## Try it
A faithful copy is required. Print each line of the data exactly and omit the pictures.

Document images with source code
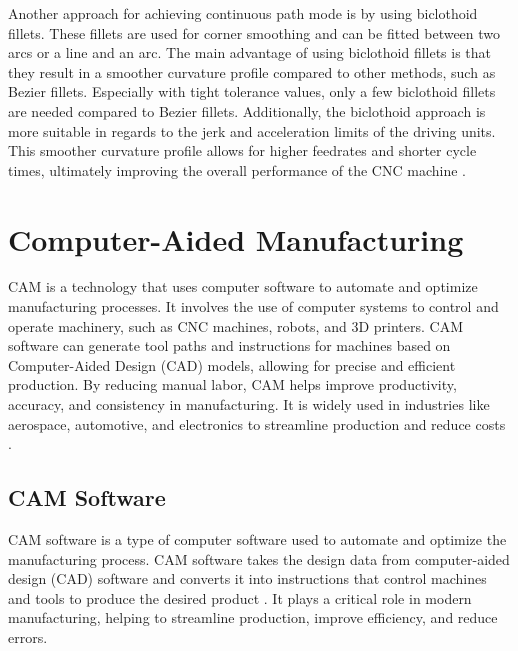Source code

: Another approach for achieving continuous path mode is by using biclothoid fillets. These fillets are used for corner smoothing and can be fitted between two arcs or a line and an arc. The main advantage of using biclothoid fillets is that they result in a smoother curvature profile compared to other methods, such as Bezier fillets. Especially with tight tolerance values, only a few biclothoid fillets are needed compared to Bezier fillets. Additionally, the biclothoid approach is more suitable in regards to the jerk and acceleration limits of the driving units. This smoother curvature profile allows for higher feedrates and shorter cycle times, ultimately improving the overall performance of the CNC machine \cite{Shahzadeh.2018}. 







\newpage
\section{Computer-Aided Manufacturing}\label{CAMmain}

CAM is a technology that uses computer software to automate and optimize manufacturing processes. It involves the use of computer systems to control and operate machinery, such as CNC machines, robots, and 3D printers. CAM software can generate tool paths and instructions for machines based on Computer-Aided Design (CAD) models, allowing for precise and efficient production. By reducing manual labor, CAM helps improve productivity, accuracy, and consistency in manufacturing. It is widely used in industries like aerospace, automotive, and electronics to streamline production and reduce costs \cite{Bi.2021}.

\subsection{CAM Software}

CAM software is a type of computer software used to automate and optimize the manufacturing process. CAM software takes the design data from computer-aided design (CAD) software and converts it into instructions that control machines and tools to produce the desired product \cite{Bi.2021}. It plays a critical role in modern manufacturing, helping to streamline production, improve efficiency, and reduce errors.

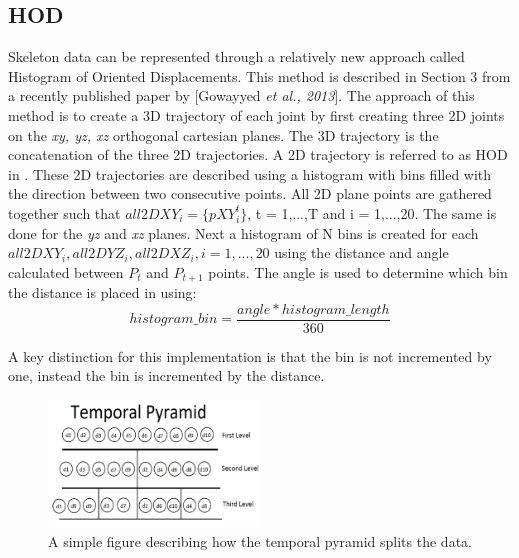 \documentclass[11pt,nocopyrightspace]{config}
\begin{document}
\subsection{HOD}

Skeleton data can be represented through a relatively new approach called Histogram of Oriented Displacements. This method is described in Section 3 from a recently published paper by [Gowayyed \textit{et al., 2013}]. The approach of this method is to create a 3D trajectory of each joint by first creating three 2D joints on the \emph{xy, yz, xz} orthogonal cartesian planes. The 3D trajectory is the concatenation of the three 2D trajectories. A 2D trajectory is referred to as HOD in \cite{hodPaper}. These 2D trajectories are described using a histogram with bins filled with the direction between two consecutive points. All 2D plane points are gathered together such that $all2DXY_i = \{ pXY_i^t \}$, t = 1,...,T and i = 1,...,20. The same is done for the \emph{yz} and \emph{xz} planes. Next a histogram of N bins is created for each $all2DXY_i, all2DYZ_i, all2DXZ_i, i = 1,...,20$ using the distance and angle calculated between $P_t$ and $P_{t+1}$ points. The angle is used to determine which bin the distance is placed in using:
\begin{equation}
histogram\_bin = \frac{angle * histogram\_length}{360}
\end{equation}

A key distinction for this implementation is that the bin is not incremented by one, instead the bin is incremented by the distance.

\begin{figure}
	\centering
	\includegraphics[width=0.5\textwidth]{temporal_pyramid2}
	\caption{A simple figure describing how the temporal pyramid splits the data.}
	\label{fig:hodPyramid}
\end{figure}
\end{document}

## Output
Source code

: Another approach for achieving continuous path mode is by using biclothoid fillets. These fillets are used for corner smoothing and can be fitted between two arcs or a line and an arc. The main advantage of using biclothoid fillets is that they result in a smoother curvature profile compared to other methods, such as Bezier fillets. Especially with tight tolerance values, only a few biclothoid fillets are needed compared to Bezier fillets. Additionally, the biclothoid approach is more suitable in regards to the jerk and acceleration limits of the driving units. This smoother curvature profile allows for higher feedrates and shorter cycle times, ultimately improving the overall performance of the CNC machine \cite{Shahzadeh.2018}. 







\newpage
\section{Computer-Aided Manufacturing}\label{CAMmain}

CAM is a technology that uses computer software to automate and optimize manufacturing processes. It involves the use of computer systems to control and operate machinery, such as CNC machines, robots, and 3D printers. CAM software can generate tool paths and instructions for machines based on Computer-Aided Design (CAD) models, allowing for precise and efficient production. By reducing manual labor, CAM helps improve productivity, accuracy, and consistency in manufacturing. It is widely used in industries like aerospace, automotive, and electronics to streamline production and reduce costs \cite{Bi.2021}.

\subsection{CAM Software}

CAM software is a type of computer software used to automate and optimize the manufacturing process. CAM software takes the design data from computer-aided design (CAD) software and converts it into instructions that control machines and tools to produce the desired product \cite{Bi.2021}. It plays a critical role in modern manufacturing, helping to streamline production, improve efficiency, and reduce errors.

 \documentclass[11pt,nocopyrightspace]{config}
\begin{document}
\subsection{HOD}

Skeleton data can be represented through a relatively new approach called Histogram of Oriented Displacements. This method is described in Section 3 from a recently published paper by [Gowayyed \textit{et al., 2013}]. The approach of this method is to create a 3D trajectory of each joint by first creating three 2D joints on the \emph{xy, yz, xz} orthogonal cartesian planes. The 3D trajectory is the concatenation of the three 2D trajectories. A 2D trajectory is referred to as HOD in \cite{hodPaper}. These 2D trajectories are described using a histogram with bins filled with the direction between two consecutive points. All 2D plane points are gathered together such that $all2DXY_i = \{ pXY_i^t \}$, t = 1,...,T and i = 1,...,20. The same is done for the \emph{yz} and \emph{xz} planes. Next a histogram of N bins is created for each $all2DXY_i, all2DYZ_i, all2DXZ_i, i = 1,...,20$ using the distance and angle calculated between $P_t$ and $P_{t+1}$ points. The angle is used to determine which bin the distance is placed in using:
\begin{equation}
histogram\_bin = \frac{angle * histogram\_length}{360}
\end{equation}

A key distinction for this implementation is that the bin is not incremented by one, instead the bin is incremented by the distance.

\begin{figure}
	\centering
	\includegraphics[width=0.5\textwidth]{temporal_pyramid2}
	\caption{A simple figure describing how the temporal pyramid splits the data.}
	\label{fig:hodPyramid}
\end{figure}
\end{document}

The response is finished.